Mexico advances on carbon pricing scheme
Mexico City, March 5, 2014: Some 30 countries -- representing about 80% of global greenhouse gas emissions -- met this week in Mexico to discuss domestic approaches to greenhouse gas mitigation, including initiatives that put a price on carbon such as domestic emissions trading schemes and carbon taxes.
The World Bank’s Partnership for Market Readiness (PMR) -- which brings together developing and developed nations -- is an important platform for countries to share information on their respective low emissions development actions. It supports a larger climate strategy to put a price on carbon.
Hosted by the government of Mexico, the PMR held its 8th Partnership Assembly meeting this week followed by a high-level conference today on domestic action and carbon pricing instruments where PMR participants including Mexico, China, South Africa, Brazil, the United States, and the European Commission presented their domestic strategies on climate action.
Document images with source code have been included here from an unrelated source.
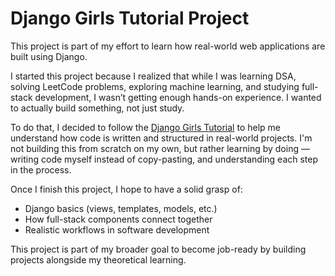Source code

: # Django Girls Tutorial Project

This project is part of my effort to learn how real-world web applications are built using Django.

I started this project because I realized that while I was learning DSA, solving LeetCode problems, exploring machine learning, and studying full-stack development, I wasn’t getting enough hands-on experience. I wanted to actually build something, not just study.

To do that, I decided to follow the [Django Girls Tutorial](https://tutorial.djangogirls.org/en/) to help me understand how code is written and structured in real-world projects. I'm not building this from scratch on my own, but rather learning by doing — writing code myself instead of copy-pasting, and understanding each step in the process.

Once I finish this project, I hope to have a solid grasp of:
- Django basics (views, templates, models, etc.)
- How full-stack components connect together
- Realistic workflows in software development

This project is part of my broader goal to become job-ready by building projects alongside my theoretical learning.
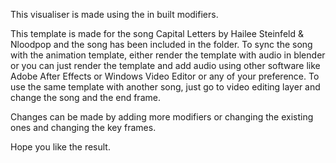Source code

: This visualiser is made using the in built modifiers.

This template is made for the song Capital Letters by Hailee Steinfeld & Nloodpop and the song has been included in the folder.
To sync the song with the animation template, either render the template with audio in blender or you can just render the template and add audio using other software like Adobe After Effects or Windows Video Editor or any of your preference.
To use the same template with another song, just go to video editing layer and change the song and the end frame.

Changes can be made by adding more modifiers or changing the existing ones and changing the key frames.

Hope you like the result.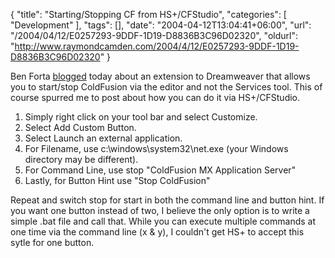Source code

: {
	"title": "Starting/Stopping CF from HS+/CFStudio",
	"categories": [
		"Development"
	],
	"tags": [],
	"date": "2004-04-12T13:04:41+06:00",
	"url": "/2004/04/12/E0257293-9DDF-1D19-D8836B3C96D02320",
	"oldurl": "http://www.raymondcamden.com/2004/4/12/E0257293-9DDF-1D19-D8836B3C96D02320"
}

Ben Forta <a href="http://www.forta.com/blog/index.cfm?mode=e&entry=1130">blogged</a> today about an extension to Dreamweaver that allows you to start/stop ColdFusion via the editor and not the Services tool. This of course spurred me to post about how you can do it via HS+/CFStudio.

<ol>
<li>Simply right click on your tool bar and select Customize.
<li>Select Add Custom Button.
<li>Select Launch an external application.
<li>For Filename, use c:\windows\system32\net.exe (your Windows directory may be different).
<li>For Command Line, use stop "ColdFusion MX Application Server"
<li>Lastly, for Button Hint use "Stop ColdFusion"
</ol>

Repeat and switch stop for start in both the command line and button hint. If you want one button instead of two, I believe the only option is to write a simple .bat file and call that. While you can execute multiple commands at one time via the command line (x & y), I couldn't get HS+ to accept this sytle for one button.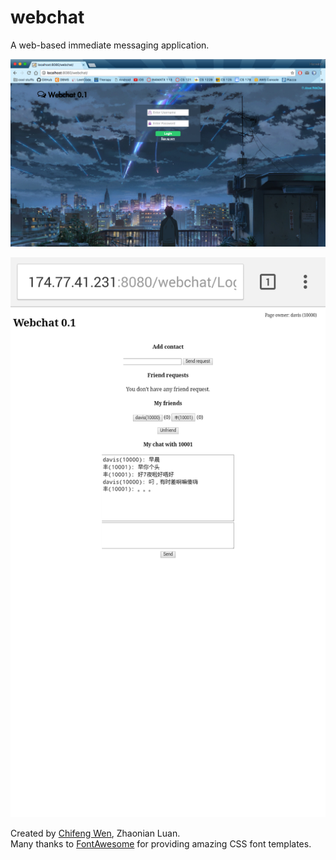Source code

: # webchat 

A web-based immediate messaging application.

![alt tag](screenshots/login.png)

![alt tag](screenshots/b.png)

Created by [Chifeng Wen](https://github.com/DaviesX), Zhaonian Luan.  
Many thanks to [FontAwesome](http://fontawesome.io/) for providing amazing CSS font templates.
                
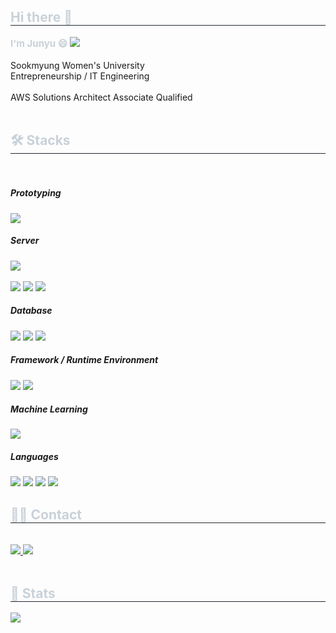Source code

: 
<div style="text-align: left;"> 
    <h2 style="border-bottom: 1px solid #21262d; color: #c9d1d9;"> Hi there 👋 </h2>  
    <div style="font-weight: 700; font-size: 15px; text-align: left; color: #c9d1d9;"> I'm Junyu 😄 <a href="https://chill-hellebore-048.notion.site/Junyu-Park-067dc2e34ba7408c96b8ce25520088ff"><img src="https://img.shields.io/badge/Resume-%23000000?style=flat-square&logo=notion&logoColor=white&link=https%3A%2F%2Fchill-hellebore-048.notion.site%2FJunyu-Park-067dc2e34ba7408c96b8ce25520088ff"></a></div>
    <br>Sookmyung Women's University <br> Entrepreneurship / IT Engineering  <br><br>
    AWS Solutions Architect Associate Qualified <br><br>
    </div>
    <div style="text-align: left;">
    <h2 style="border-bottom: 1px solid #21262d; color: #c9d1d9;"> 🛠️ Stacks </h2> <br> 
    <div>
         <h5 sytle= "text-align: left; color: #c9d1d9;" >Prototyping</h5>
         <img src="https://img.shields.io/badge/Figma-F24E1E?style=flat-square&logo=Figma&logoColor=white">
         <h5 sytle= "text-align: left; color: #c9d1d9;" >Server</h5>
        <img src="https://img.shields.io/badge/Express-000000?style=flat-square&logo=Express&logoColor=white"><br><br>
          <img src="https://img.shields.io/badge/AWS_EC2-%23FF9900?style=flat-square&logo=amazonec2&logoColor=white">
           <img src="https://img.shields.io/badge/Linux-FCC624?style=flat-square&logo=Linux&logoColor=white">
        <img src="https://img.shields.io/badge/pm2-%232B037A?style=flat-square&logo=pm2&logoColor=white">
          <h5 sytle= "text-align: left; color: #c9d1d9;" >Database</h5>
          <img src="https://img.shields.io/badge/MySQL-4479A1?style=flat-square&logo=MySQL&logoColor=white">
          <img src="https://img.shields.io/badge/Prisma-2D3748?style=flat-square&logo=Prisma&logoColor=white">
        <img src="https://img.shields.io/badge/RDS-%23527FFF?style=flat-square&logo=amazonrds&logoColor=white">
          <h5 sytle= "text-align: left; color: #c9d1d9;" >Framework / Runtime Environment</h5>
        <img src="https://img.shields.io/badge/nodeJS-%23339933?style=flat-square&logo=nodedotjs&logoColor=white">
        <img src="https://img.shields.io/badge/nestJS-%23E0234E?style=flat-square&logo=nestjs&logoColor=white">
          <h5 sytle= "text-align: left; color: #c9d1d9;" >Machine Learning</h5>
          <img src="https://img.shields.io/badge/PyTorch-EE4C2C?style=flat-square&logo=PyTorch&logoColor=white">
          <h5 sytle= "text-align: left; color: #c9d1d9;" >Languages</h5>
         <img src="https://img.shields.io/badge/TypeScript-2d79c7?style=flat-square&logo=TypeScript&logoColor=white"/> 
        <img src= "https://img.shields.io/badge/C%2B%2B-%2300599C?style=flat-square&logo=cplusplus&logoColor=white"/>
        <img src="https://img.shields.io/badge/Python-%233776AB?style=flat-square&logo=python&logoColor=white"/>
        <img src= "https://img.shields.io/badge/JavaScript-%23F7DF1E?style=flat-square&logo=javascript&logoColor=white"/>
          </div>
    </div>
    <div style="text-align: left;">
    <h2 style="border-bottom: 1px solid #21262d; color: #c9d1d9;"> 🧑‍💻 Contact </h2> <br> 
    <div align= "left"> 
        <a href=https://velog.io/@luckygirlz/posts> <img src="https://img.shields.io/badge/Velog-20C997?style=flat-square&logo=Velog&logoColor=white&link=https://velog.io/@luckygirlz/posts"> </a>
         <a href=mailto:junyu.park1112@gmail.com> 
         <img src="https://img.shields.io/badge/Gmail-EA4335?style=flat-square&logo=Gmail&logoColor=white&link=mailto:junyu.park1112@gmail.com"> </a>
</div>  <br>
</div>
    <div style="text-align: left;"> 
    <h2 style="border-bottom: 1px solid #21262d; color: #c9d1d9;"> 🏅 Stats </h2> 
        <div align= "left"> <img src="https://github-readme-stats.vercel.app/api?username=Junyu&bg_color=60,3275cd,b994ff&title_color=ffffff&text_color=ffffff"
         /> </div> 
    </div>

    



<!--
**JunyuPark1112/JunyuPark1112** is a ✨ _special_ ✨ repository because its `README.md` (this file) appears on your GitHub profile.

Here are some ideas to get you started:

- 🔭 I’m currently working on ...
- 🌱 I’m currently learning ...
- 👯 I’m looking to collaborate on ...
- 🤔 I’m looking for help with ...
- 💬 Ask me about ...
- 📫 How to reach me: ...
- 😄 Pronouns: ...
- ⚡ Fun fact: ...
-->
Mexico and South Africa discussed the establishment of a carbon tax in their respective countries. In January of this year, Mexico introduced a carbon tax on fossil fuels based on a fuel’s carbon content to encourage a shift to cleaner energy sources. The law foresees using offsets to pay for the tax, thus promoting the growth of mitigation projects in Mexico and the creation of a domestic carbon market. Mexico also mentioned that it will develop a cap-and-trade scheme for the energy sector, as part of its energy reform.
“In Mexico, carbon markets form part of a comprehensive policy towards climate change mitigation, which includes a number of instruments such as a carbon tax, cap-and-trade and national carbon registries. In fact, I see our carbon tax as the start engine for a Mexican carbon market”, said Rodolfo Lacy, Deputy Secretary of Planning and Environmental Policy of SEMARNAT, Mexico. “We urge fellow countries to step up their effort to combat climate change and embrace mitigation initiatives suitable for their national circumstances.”
China updated on the progress of its seven emissions trading schemes which are being piloted in cities and provinces covering 250 million people and one-third of China’s economy. Mr. Wang Shu of the National Development and Reform Commission also spoke about the national emissions trading scheme which China is hoping to put in place before 2020, with a single price on carbon.
Brazil discussed domestic mitigation actions to be implemented by 2020, such as targeted emission reductions of 36-39% (compared with projected emissions) in sectors including heavy industry, agriculture and forestry. Mr. Adriano Santhiago, Director of Climate Change at the Ministry of Environment, presented results to date, including a 79% reduction in deforestation in 2013 compared to 2004.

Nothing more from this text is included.